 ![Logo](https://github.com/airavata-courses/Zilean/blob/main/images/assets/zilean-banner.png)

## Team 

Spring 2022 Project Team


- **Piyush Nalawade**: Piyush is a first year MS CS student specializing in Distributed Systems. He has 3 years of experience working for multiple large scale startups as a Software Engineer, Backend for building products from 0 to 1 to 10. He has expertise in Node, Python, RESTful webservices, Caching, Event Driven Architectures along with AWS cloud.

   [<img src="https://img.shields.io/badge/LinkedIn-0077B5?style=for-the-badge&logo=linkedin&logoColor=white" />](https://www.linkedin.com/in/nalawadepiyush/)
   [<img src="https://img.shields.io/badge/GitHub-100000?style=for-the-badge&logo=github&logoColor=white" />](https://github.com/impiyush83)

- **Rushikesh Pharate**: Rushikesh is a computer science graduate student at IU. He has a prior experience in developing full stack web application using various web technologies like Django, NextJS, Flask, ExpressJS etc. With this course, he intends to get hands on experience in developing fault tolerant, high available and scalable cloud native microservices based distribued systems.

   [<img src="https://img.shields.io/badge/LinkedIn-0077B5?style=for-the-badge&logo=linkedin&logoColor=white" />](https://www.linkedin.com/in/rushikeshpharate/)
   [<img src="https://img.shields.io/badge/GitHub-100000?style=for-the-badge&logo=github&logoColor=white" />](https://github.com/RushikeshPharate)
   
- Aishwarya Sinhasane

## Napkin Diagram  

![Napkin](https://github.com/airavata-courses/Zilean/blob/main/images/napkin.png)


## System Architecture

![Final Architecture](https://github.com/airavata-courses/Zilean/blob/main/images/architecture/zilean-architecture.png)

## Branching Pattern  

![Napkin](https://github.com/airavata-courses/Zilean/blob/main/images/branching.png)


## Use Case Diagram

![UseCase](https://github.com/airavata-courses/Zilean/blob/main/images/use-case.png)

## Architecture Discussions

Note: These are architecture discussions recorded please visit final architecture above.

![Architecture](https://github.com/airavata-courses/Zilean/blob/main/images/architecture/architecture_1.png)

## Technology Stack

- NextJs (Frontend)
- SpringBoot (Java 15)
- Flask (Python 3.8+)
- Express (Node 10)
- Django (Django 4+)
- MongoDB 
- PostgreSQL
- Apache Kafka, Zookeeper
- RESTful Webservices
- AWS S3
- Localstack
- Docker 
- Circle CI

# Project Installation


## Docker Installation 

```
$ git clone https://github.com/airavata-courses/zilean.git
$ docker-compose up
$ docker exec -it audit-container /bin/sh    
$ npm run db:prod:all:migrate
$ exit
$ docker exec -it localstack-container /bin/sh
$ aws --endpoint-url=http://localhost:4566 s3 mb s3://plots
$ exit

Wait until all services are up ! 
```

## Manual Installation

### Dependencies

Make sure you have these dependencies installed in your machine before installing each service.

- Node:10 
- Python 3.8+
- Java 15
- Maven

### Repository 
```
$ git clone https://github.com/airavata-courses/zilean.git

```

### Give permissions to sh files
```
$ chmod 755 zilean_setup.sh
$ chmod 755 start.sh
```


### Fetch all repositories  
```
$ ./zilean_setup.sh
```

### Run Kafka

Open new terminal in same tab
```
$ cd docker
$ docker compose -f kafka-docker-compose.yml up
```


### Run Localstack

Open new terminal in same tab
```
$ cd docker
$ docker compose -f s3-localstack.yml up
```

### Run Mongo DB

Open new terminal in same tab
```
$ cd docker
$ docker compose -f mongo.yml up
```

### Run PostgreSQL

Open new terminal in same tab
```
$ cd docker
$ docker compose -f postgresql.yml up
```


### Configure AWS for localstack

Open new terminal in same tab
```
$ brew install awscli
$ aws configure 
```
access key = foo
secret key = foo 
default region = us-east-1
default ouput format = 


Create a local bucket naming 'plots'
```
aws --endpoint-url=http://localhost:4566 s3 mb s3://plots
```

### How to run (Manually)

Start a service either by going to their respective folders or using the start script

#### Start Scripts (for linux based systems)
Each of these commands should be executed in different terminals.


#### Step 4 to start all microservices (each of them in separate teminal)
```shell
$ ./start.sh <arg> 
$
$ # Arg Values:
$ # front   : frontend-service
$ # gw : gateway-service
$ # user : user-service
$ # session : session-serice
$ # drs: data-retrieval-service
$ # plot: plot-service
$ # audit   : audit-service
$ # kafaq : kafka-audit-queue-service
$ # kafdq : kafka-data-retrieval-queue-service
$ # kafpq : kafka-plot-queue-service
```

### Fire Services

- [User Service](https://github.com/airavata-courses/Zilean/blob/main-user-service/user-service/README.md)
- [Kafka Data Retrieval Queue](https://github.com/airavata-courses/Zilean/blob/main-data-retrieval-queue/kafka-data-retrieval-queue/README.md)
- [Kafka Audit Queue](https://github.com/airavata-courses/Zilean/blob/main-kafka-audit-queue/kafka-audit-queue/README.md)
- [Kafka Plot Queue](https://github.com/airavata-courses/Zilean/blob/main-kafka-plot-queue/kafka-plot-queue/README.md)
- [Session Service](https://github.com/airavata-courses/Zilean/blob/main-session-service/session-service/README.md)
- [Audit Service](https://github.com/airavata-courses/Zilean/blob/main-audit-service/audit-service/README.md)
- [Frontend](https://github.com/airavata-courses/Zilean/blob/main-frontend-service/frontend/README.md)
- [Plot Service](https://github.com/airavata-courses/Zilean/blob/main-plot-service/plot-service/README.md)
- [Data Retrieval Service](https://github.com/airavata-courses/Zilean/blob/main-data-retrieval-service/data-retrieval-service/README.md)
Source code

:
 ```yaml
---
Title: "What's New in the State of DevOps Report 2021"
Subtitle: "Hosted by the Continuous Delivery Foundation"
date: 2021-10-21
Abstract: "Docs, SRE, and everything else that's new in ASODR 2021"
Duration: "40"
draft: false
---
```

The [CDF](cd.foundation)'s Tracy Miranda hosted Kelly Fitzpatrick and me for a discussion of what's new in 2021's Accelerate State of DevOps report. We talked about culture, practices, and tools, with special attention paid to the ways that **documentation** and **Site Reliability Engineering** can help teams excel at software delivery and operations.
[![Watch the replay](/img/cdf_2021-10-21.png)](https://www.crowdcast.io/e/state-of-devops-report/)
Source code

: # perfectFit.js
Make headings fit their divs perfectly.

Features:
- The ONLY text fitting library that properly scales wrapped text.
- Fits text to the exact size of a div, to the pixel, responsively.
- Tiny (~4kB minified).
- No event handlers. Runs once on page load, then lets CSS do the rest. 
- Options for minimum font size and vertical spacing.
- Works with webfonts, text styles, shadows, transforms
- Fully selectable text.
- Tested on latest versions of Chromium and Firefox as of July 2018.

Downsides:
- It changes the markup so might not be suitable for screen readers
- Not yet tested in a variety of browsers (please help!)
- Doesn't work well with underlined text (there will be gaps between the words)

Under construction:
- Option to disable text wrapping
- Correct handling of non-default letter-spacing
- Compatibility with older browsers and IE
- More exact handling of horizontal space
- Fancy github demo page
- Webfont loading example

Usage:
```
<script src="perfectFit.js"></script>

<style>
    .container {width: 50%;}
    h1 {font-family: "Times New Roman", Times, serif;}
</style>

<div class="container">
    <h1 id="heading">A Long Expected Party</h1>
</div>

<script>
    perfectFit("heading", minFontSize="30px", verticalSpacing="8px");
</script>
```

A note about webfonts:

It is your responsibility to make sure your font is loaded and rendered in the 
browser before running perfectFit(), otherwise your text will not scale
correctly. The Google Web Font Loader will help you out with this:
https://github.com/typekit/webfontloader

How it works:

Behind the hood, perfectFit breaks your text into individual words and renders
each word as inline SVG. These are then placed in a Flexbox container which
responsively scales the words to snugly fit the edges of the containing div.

=======

WHAT IS NEEDED:
Output every entry exactly as given.

FINISHED EXERCISE:
 ![Logo](https://github.com/airavata-courses/Zilean/blob/main/images/assets/zilean-banner.png)

## Team 

Spring 2022 Project Team


- **Piyush Nalawade**: Piyush is a first year MS CS student specializing in Distributed Systems. He has 3 years of experience working for multiple large scale startups as a Software Engineer, Backend for building products from 0 to 1 to 10. He has expertise in Node, Python, RESTful webservices, Caching, Event Driven Architectures along with AWS cloud.

   [<img src="https://img.shields.io/badge/LinkedIn-0077B5?style=for-the-badge&logo=linkedin&logoColor=white" />](https://www.linkedin.com/in/nalawadepiyush/)
   [<img src="https://img.shields.io/badge/GitHub-100000?style=for-the-badge&logo=github&logoColor=white" />](https://github.com/impiyush83)

- **Rushikesh Pharate**: Rushikesh is a computer science graduate student at IU. He has a prior experience in developing full stack web application using various web technologies like Django, NextJS, Flask, ExpressJS etc. With this course, he intends to get hands on experience in developing fault tolerant, high available and scalable cloud native microservices based distribued systems.

   [<img src="https://img.shields.io/badge/LinkedIn-0077B5?style=for-the-badge&logo=linkedin&logoColor=white" />](https://www.linkedin.com/in/rushikeshpharate/)
   [<img src="https://img.shields.io/badge/GitHub-100000?style=for-the-badge&logo=github&logoColor=white" />](https://github.com/RushikeshPharate)
   
- Aishwarya Sinhasane

## Napkin Diagram  

![Napkin](https://github.com/airavata-courses/Zilean/blob/main/images/napkin.png)


## System Architecture

![Final Architecture](https://github.com/airavata-courses/Zilean/blob/main/images/architecture/zilean-architecture.png)

## Branching Pattern  

![Napkin](https://github.com/airavata-courses/Zilean/blob/main/images/branching.png)


## Use Case Diagram

![UseCase](https://github.com/airavata-courses/Zilean/blob/main/images/use-case.png)

## Architecture Discussions

Note: These are architecture discussions recorded please visit final architecture above.

![Architecture](https://github.com/airavata-courses/Zilean/blob/main/images/architecture/architecture_1.png)

## Technology Stack

- NextJs (Frontend)
- SpringBoot (Java 15)
- Flask (Python 3.8+)
- Express (Node 10)
- Django (Django 4+)
- MongoDB 
- PostgreSQL
- Apache Kafka, Zookeeper
- RESTful Webservices
- AWS S3
- Localstack
- Docker 
- Circle CI

# Project Installation


## Docker Installation 

```
$ git clone https://github.com/airavata-courses/zilean.git
$ docker-compose up
$ docker exec -it audit-container /bin/sh    
$ npm run db:prod:all:migrate
$ exit
$ docker exec -it localstack-container /bin/sh
$ aws --endpoint-url=http://localhost:4566 s3 mb s3://plots
$ exit

Wait until all services are up ! 
```

## Manual Installation

### Dependencies

Make sure you have these dependencies installed in your machine before installing each service.

- Node:10 
- Python 3.8+
- Java 15
- Maven

### Repository 
```
$ git clone https://github.com/airavata-courses/zilean.git

```

### Give permissions to sh files
```
$ chmod 755 zilean_setup.sh
$ chmod 755 start.sh
```


### Fetch all repositories  
```
$ ./zilean_setup.sh
```

### Run Kafka

Open new terminal in same tab
```
$ cd docker
$ docker compose -f kafka-docker-compose.yml up
```


### Run Localstack

Open new terminal in same tab
```
$ cd docker
$ docker compose -f s3-localstack.yml up
```

### Run Mongo DB

Open new terminal in same tab
```
$ cd docker
$ docker compose -f mongo.yml up
```

### Run PostgreSQL

Open new terminal in same tab
```
$ cd docker
$ docker compose -f postgresql.yml up
```


### Configure AWS for localstack

Open new terminal in same tab
```
$ brew install awscli
$ aws configure 
```
access key = foo
secret key = foo 
default region = us-east-1
default ouput format = 


Create a local bucket naming 'plots'
```
aws --endpoint-url=http://localhost:4566 s3 mb s3://plots
```

### How to run (Manually)

Start a service either by going to their respective folders or using the start script

#### Start Scripts (for linux based systems)
Each of these commands should be executed in different terminals.


#### Step 4 to start all microservices (each of them in separate teminal)
```shell
$ ./start.sh <arg> 
$
$ # Arg Values:
$ # front   : frontend-service
$ # gw : gateway-service
$ # user : user-service
$ # session : session-serice
$ # drs: data-retrieval-service
$ # plot: plot-service
$ # audit   : audit-service
$ # kafaq : kafka-audit-queue-service
$ # kafdq : kafka-data-retrieval-queue-service
$ # kafpq : kafka-plot-queue-service
```

### Fire Services

- [User Service](https://github.com/airavata-courses/Zilean/blob/main-user-service/user-service/README.md)
- [Kafka Data Retrieval Queue](https://github.com/airavata-courses/Zilean/blob/main-data-retrieval-queue/kafka-data-retrieval-queue/README.md)
- [Kafka Audit Queue](https://github.com/airavata-courses/Zilean/blob/main-kafka-audit-queue/kafka-audit-queue/README.md)
- [Kafka Plot Queue](https://github.com/airavata-courses/Zilean/blob/main-kafka-plot-queue/kafka-plot-queue/README.md)
- [Session Service](https://github.com/airavata-courses/Zilean/blob/main-session-service/session-service/README.md)
- [Audit Service](https://github.com/airavata-courses/Zilean/blob/main-audit-service/audit-service/README.md)
- [Frontend](https://github.com/airavata-courses/Zilean/blob/main-frontend-service/frontend/README.md)
- [Plot Service](https://github.com/airavata-courses/Zilean/blob/main-plot-service/plot-service/README.md)
- [Data Retrieval Service](https://github.com/airavata-courses/Zilean/blob/main-data-retrieval-service/data-retrieval-service/README.md)
Source code

:
 ```yaml
---
Title: "What's New in the State of DevOps Report 2021"
Subtitle: "Hosted by the Continuous Delivery Foundation"
date: 2021-10-21
Abstract: "Docs, SRE, and everything else that's new in ASODR 2021"
Duration: "40"
draft: false
---
```

The [CDF](cd.foundation)'s Tracy Miranda hosted Kelly Fitzpatrick and me for a discussion of what's new in 2021's Accelerate State of DevOps report. We talked about culture, practices, and tools, with special attention paid to the ways that **documentation** and **Site Reliability Engineering** can help teams excel at software delivery and operations.
[![Watch the replay](/img/cdf_2021-10-21.png)](https://www.crowdcast.io/e/state-of-devops-report/)
Source code

: # perfectFit.js
Make headings fit their divs perfectly.

Features:
- The ONLY text fitting library that properly scales wrapped text.
- Fits text to the exact size of a div, to the pixel, responsively.
- Tiny (~4kB minified).
- No event handlers. Runs once on page load, then lets CSS do the rest. 
- Options for minimum font size and vertical spacing.
- Works with webfonts, text styles, shadows, transforms
- Fully selectable text.
- Tested on latest versions of Chromium and Firefox as of July 2018.

Downsides:
- It changes the markup so might not be suitable for screen readers
- Not yet tested in a variety of browsers (please help!)
- Doesn't work well with underlined text (there will be gaps between the words)

Under construction:
- Option to disable text wrapping
- Correct handling of non-default letter-spacing
- Compatibility with older browsers and IE
- More exact handling of horizontal space
- Fancy github demo page
- Webfont loading example

Usage:
```
<script src="perfectFit.js"></script>

<style>
    .container {width: 50%;}
    h1 {font-family: "Times New Roman", Times, serif;}
</style>

<div class="container">
    <h1 id="heading">A Long Expected Party</h1>
</div>

<script>
    perfectFit("heading", minFontSize="30px", verticalSpacing="8px");
</script>
```

A note about webfonts:

It is your responsibility to make sure your font is loaded and rendered in the 
browser before running perfectFit(), otherwise your text will not scale
correctly. The Google Web Font Loader will help you out with this:
https://github.com/typekit/webfontloader

How it works:

Behind the hood, perfectFit breaks your text into individual words and renders
each word as inline SVG. These are then placed in a Flexbox container which
responsively scales the words to snugly fit the edges of the containing div.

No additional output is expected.